It’s now a full house over at the Federal Energy Regulatory Commission (FERC), the federal body charged with regulating interstate transmission, wholesale electricity markets and oil and gas pipelines. Last Thursday the U.S. Senate approved both Kevin McIntyre and Richard Glick, as the fourth and fifth members of FERC.
This will be the first time that FERC has had a full five members in the past two years; although the approval of Neil Chatterjee and Rob Powelson gave the commission enough members to form a quorum and issue rulings.

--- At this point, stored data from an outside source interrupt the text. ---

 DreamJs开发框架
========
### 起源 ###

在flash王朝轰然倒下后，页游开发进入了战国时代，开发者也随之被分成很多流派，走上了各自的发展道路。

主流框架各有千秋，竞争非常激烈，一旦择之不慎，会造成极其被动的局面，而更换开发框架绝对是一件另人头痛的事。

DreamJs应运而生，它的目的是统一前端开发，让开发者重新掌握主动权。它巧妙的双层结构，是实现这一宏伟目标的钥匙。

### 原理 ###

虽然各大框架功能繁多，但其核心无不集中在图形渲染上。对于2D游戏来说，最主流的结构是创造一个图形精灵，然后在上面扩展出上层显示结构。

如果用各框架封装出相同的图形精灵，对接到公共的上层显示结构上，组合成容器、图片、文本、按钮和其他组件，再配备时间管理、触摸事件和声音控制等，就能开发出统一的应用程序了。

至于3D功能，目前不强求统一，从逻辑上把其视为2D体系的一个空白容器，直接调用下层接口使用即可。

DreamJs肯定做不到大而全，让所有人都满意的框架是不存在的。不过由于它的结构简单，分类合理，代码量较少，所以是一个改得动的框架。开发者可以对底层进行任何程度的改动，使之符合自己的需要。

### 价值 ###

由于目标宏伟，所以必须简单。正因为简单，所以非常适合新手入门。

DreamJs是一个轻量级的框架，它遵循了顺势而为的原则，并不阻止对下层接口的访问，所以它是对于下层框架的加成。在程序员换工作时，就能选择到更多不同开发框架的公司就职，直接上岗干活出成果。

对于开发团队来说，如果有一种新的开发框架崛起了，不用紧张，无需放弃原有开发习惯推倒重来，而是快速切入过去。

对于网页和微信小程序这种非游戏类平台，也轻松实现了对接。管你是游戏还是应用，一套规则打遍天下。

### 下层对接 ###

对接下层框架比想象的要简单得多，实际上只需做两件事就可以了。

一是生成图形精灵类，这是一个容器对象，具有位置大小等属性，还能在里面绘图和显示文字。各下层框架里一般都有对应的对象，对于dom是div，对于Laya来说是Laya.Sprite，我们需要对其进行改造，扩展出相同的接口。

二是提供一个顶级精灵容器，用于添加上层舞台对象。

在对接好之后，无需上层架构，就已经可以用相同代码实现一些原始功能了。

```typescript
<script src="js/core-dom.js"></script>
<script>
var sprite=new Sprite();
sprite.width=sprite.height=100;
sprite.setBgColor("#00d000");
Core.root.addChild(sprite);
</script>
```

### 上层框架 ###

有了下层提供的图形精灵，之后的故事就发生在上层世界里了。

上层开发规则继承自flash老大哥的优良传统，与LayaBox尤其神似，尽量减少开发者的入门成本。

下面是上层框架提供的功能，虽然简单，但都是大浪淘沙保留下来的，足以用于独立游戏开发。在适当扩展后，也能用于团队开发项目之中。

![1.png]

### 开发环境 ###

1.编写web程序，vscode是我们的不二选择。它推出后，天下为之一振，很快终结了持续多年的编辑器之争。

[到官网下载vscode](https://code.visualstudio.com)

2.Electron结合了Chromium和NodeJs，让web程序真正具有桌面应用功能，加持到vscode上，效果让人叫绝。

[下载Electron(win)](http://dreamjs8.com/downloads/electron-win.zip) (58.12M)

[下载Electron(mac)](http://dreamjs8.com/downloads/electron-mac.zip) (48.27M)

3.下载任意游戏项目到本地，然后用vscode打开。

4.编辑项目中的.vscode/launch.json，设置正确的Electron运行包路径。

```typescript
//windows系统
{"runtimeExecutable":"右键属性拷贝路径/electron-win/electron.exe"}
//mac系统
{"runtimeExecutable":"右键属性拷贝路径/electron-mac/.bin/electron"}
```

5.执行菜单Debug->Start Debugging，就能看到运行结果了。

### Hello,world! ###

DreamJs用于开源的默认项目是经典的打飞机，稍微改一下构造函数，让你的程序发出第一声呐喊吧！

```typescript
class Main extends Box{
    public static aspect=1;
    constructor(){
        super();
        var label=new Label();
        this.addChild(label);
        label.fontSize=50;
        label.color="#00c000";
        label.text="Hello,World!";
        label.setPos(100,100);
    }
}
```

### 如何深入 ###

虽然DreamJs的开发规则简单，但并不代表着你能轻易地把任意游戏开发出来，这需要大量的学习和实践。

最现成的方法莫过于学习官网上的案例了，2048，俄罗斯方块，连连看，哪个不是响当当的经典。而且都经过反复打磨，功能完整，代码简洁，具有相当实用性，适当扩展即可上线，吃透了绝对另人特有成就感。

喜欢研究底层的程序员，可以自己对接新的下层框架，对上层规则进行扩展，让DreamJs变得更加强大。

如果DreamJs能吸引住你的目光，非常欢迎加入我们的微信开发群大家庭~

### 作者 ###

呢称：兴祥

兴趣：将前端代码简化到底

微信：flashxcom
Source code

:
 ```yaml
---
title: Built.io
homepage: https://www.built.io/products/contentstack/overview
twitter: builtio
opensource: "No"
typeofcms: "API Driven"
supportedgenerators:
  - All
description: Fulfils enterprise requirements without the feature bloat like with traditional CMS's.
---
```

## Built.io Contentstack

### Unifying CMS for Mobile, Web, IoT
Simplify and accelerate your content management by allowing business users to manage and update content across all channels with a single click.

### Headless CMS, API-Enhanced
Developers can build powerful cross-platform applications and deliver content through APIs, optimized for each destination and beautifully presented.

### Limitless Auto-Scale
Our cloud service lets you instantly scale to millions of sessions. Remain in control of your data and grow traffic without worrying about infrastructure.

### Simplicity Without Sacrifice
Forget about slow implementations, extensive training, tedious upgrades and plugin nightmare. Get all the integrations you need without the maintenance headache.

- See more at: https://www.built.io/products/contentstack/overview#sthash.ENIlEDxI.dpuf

President Trump appointed McIntyre to serve chair of FERC, although it is not clear that he has taken the role yet. McIntyre is an energy lawyer at Jones Day, and as pv magazine has noted was an uncharacteristically uncontroversial choice by the Trump Administration to lead the federal agency. Richard Glick served as general counsel for the democrats on the Senate Energy and Natural Resources Committee, a body which until last fall was led by the famously pro-petroleum Senator Mary Landrieu (D) from Louisiana.
Interim Chair Neil Chatterjee has had the unenviable task of championing a directive from the U.S. Department of Energy to design subsidies for “fuel-secure” generation, which would apply to coal and nuclear facilities. This is despite a paucity of evidence that the presence large piles of coal or uranium has more than a passing relevance to grid reliability, and the Notice of Proposed Rulemaking (NOPR) has engendered a stunning volume and breadth of opposition.
Given the little information that we have on McIntyre, it is unclear how his appointment will effect the advance of the NOPR. Pushing this bailout forward may be a rather daunting task, given that FERC Commissioner Cheryl LaFleur (D) has noted that the directive so far is not sufficiently detailed to form a rule.